[Problem statement] List every line below containing "tech".

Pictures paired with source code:

• • • • • • •

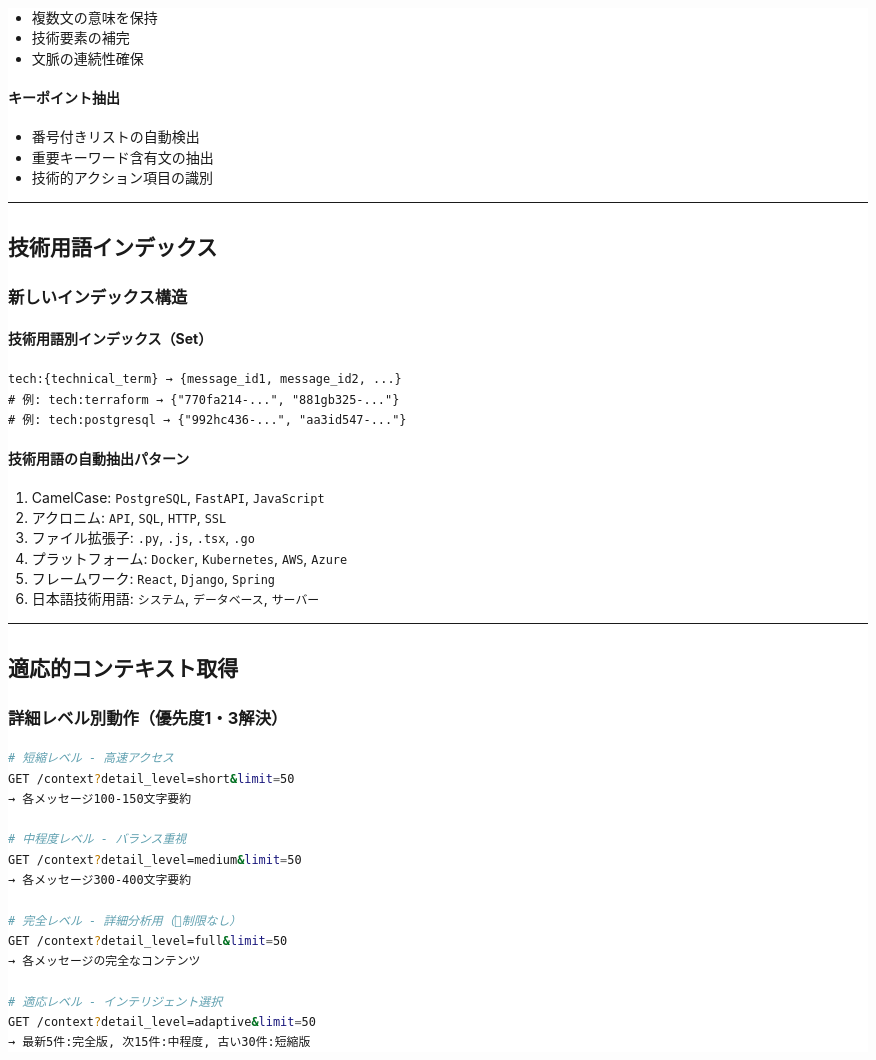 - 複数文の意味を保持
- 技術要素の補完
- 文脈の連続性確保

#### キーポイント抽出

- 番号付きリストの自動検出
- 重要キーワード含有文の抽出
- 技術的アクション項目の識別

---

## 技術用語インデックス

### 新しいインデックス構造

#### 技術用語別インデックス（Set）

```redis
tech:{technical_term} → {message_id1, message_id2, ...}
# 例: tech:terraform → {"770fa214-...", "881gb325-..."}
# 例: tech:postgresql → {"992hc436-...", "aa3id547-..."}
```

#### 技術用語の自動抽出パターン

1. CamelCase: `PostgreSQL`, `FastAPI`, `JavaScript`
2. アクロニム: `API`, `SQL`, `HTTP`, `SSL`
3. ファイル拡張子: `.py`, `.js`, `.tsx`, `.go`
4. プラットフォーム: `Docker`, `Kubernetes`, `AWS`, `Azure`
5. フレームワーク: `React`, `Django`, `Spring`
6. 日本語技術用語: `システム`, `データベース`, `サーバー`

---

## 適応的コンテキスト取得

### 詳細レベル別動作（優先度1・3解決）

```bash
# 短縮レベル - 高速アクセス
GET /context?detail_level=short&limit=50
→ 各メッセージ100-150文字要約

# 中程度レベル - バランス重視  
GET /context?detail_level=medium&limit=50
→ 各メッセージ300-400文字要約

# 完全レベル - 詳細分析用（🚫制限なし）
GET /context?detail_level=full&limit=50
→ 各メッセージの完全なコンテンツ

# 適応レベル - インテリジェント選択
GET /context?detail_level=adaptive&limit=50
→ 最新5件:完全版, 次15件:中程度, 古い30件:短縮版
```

• • • • • • •

[Exercise response]
tech:{technical_term} → {message_id1, message_id2, ...}
# 例: tech:terraform → {"770fa214-...", "881gb325-..."}
# 例: tech:postgresql → {"992hc436-...", "aa3id547-..."}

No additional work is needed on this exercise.